Devlet malı aynı zamanda  partinin malı olacak. Hani sıkça bürokrasiden şikâyet ediliyor ya, ortada bürokrat falan kalmayacak. Onların yerine parti tarafından atanmış memurlar görev alacak.
Bugünden evet kampanyası için devletin bütün imkânları kullanılıyor, bu da mı size gelecek hakkında bir fikir vermiyor? Dünyanın hangi demokratik ülkesinde böyle adaletsiz bir kampanya gördünüz?
Her şeyi anlarım da bir işadamı, bir patron bu referandumda eli nasıl “evet” oyuna gider onu anlamam. En basitinden ülkenin en zengini Murat Ülker...

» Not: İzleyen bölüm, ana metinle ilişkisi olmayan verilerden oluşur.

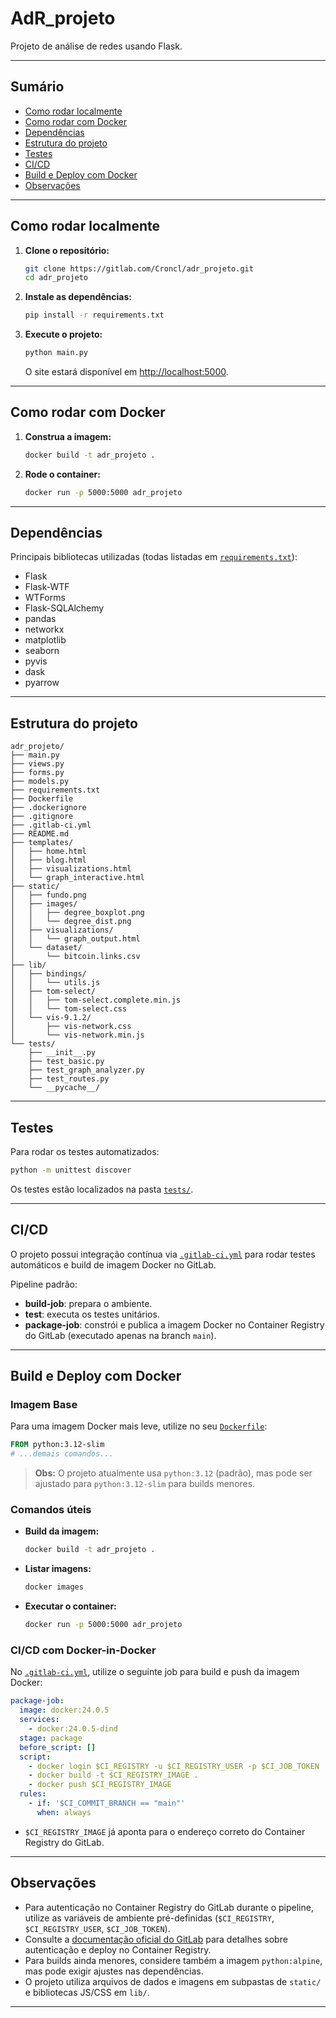 # AdR_projeto

Projeto de análise de redes usando Flask.

---

## Sumário

- [Como rodar localmente](#como-rodar-localmente)
- [Como rodar com Docker](#como-rodar-com-docker)
- [Dependências](#dependências)
- [Estrutura do projeto](#estrutura-do-projeto)
- [Testes](#testes)
- [CI/CD](#cicd)
- [Build e Deploy com Docker](#build-e-deploy-com-docker)
- [Observações](#observações)

---

## Como rodar localmente

1. **Clone o repositório:**
   ```sh
   git clone https://gitlab.com/Croncl/adr_projeto.git
   cd adr_projeto
   ```

2. **Instale as dependências:**
   ```sh
   pip install -r requirements.txt
   ```

3. **Execute o projeto:**
   ```sh
   python main.py
   ```
   O site estará disponível em [http://localhost:5000](http://localhost:5000).

---

## Como rodar com Docker

1. **Construa a imagem:**
   ```sh
   docker build -t adr_projeto .
   ```

2. **Rode o container:**
   ```sh
   docker run -p 5000:5000 adr_projeto
   ```

---

## Dependências

Principais bibliotecas utilizadas (todas listadas em [`requirements.txt`](requirements.txt)):

- Flask
- Flask-WTF
- WTForms
- Flask-SQLAlchemy
- pandas
- networkx
- matplotlib
- seaborn
- pyvis
- dask
- pyarrow

---

## Estrutura do projeto

```
adr_projeto/
├── main.py
├── views.py
├── forms.py
├── models.py
├── requirements.txt
├── Dockerfile
├── .dockerignore
├── .gitignore
├── .gitlab-ci.yml
├── README.md
├── templates/
│   ├── home.html
│   ├── blog.html
│   ├── visualizations.html
│   └── graph_interactive.html
├── static/
│   ├── fundo.png
│   ├── images/
│   │   ├── degree_boxplot.png
│   │   └── degree_dist.png
│   ├── visualizations/
│   │   └── graph_output.html
│   └── dataset/
│       └── bitcoin.links.csv
├── lib/
│   ├── bindings/
│   │   └── utils.js
│   ├── tom-select/
│   │   ├── tom-select.complete.min.js
│   │   └── tom-select.css
│   └── vis-9.1.2/
│       ├── vis-network.css
│       └── vis-network.min.js
└── tests/
    ├── __init__.py
    ├── test_basic.py
    ├── test_graph_analyzer.py
    ├── test_routes.py
    └── __pycache__/
```

---

## Testes

Para rodar os testes automatizados:

```sh
python -m unittest discover
```

Os testes estão localizados na pasta [`tests/`](tests/).

---

## CI/CD

O projeto possui integração contínua via [`.gitlab-ci.yml`](.gitlab-ci.yml) para rodar testes automáticos e build de imagem Docker no GitLab.

Pipeline padrão:
- **build-job**: prepara o ambiente.
- **test**: executa os testes unitários.
- **package-job**: constrói e publica a imagem Docker no Container Registry do GitLab (executado apenas na branch `main`).

---

## Build e Deploy com Docker

### Imagem Base

Para uma imagem Docker mais leve, utilize no seu [`Dockerfile`](Dockerfile):

```dockerfile
FROM python:3.12-slim
# ...demais comandos...
```
> **Obs:** O projeto atualmente usa `python:3.12` (padrão), mas pode ser ajustado para `python:3.12-slim` para builds menores.

### Comandos úteis

- **Build da imagem:**
  ```sh
  docker build -t adr_projeto .
  ```
- **Listar imagens:**
  ```sh
  docker images
  ```
- **Executar o container:**
  ```sh
  docker run -p 5000:5000 adr_projeto
  ```

### CI/CD com Docker-in-Docker

No [`.gitlab-ci.yml`](.gitlab-ci.yml), utilize o seguinte job para build e push da imagem Docker:

```yaml
package-job:
  image: docker:24.0.5
  services:
    - docker:24.0.5-dind
  stage: package
  before_script: []
  script:
    - docker login $CI_REGISTRY -u $CI_REGISTRY_USER -p $CI_JOB_TOKEN
    - docker build -t $CI_REGISTRY_IMAGE .
    - docker push $CI_REGISTRY_IMAGE
  rules:
    - if: '$CI_COMMIT_BRANCH == "main"'
      when: always
```

- `$CI_REGISTRY_IMAGE` já aponta para o endereço correto do Container Registry do GitLab.

---

## Observações

- Para autenticação no Container Registry do GitLab durante o pipeline, utilize as variáveis de ambiente pré-definidas (`$CI_REGISTRY`, `$CI_REGISTRY_USER`, `$CI_JOB_TOKEN`).
- Consulte a [documentação oficial do GitLab](https://docs.gitlab.com/ee/ci/docker/using_docker_build.html) para detalhes sobre autenticação e deploy no Container Registry.
- Para builds ainda menores, considere também a imagem `python:alpine`, mas pode exigir ajustes nas dependências.
- O projeto utiliza arquivos de dados e imagens em subpastas de `static/` e bibliotecas JS/CSS em `lib/`.

---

Geçen hafta bir reklam kampanyası nedeniyle taşlanmaya başlayınca; “1974’ten bu yana aile geleneğimiz evet, şimdi de evet’i severim” açıklaması yapmak zorunda kaldı.
Belki sever belki de sevmez. Ancak sevmeseydi “hayır” açıklaması yapabilecek miydi? Reklam kampanyası nedeniyle mallarına el konulsaydı, kimse gıkını çıkarabilecek miydi? Derdini kime anlatacaktı?

Köre sorsan gösterir

Bütün güç ve yetkilerin tek bir mercide toplanmasının temel hak ve hürriyetleri nasıl kısıtladığı, iktidarın hoşuna gitmeyen kişi ve çevrelerin nasıl sürekli tehdit altında yaşamak zorunda bırakıldığını işte o zaman göreceğiz. Yeni sistemle geçici olarak değil, ilelebet böyle bir sürece giriyoruz.
Bakın; kamu ihaleleri, yatırım teşvikleri, özelleştirmeler, vergi ayarlamaları, işletme kurma izinleri hepsi bir kişinin keyfine bırakılacak. Halkın çıkarları değil partinin adamı kollanacak. Bunun böyle olmayacağını söyleyebilir misiniz?
Diyorsanız köprü, yol, hastane, havaalanı inşa etti, bunları mevcut sistemde hayata geçirdi. İşi bu zaten... Anlatırken cebinden yapmış gibi anlatılıyor oysa vergilerimiz ipoteklendi.
Yeni sistem ile ülkenin kaderini tek bir insan ve onun tarafından atanan bir grup seçilmemiş insana bırakmanın tehlikesini görmemeniz imkânsız... Köre sorsan gösterir derler ya o hesap... Peki, bu ülkenin yarısı nasıl böyle bir teklife olumlu yaklaşabiliyor, akıl alacak gibi değil!
Biz 16 Nisan’da geleceğimizi oylayacağız ve bu “hayır” demek için son şansımız olabilir.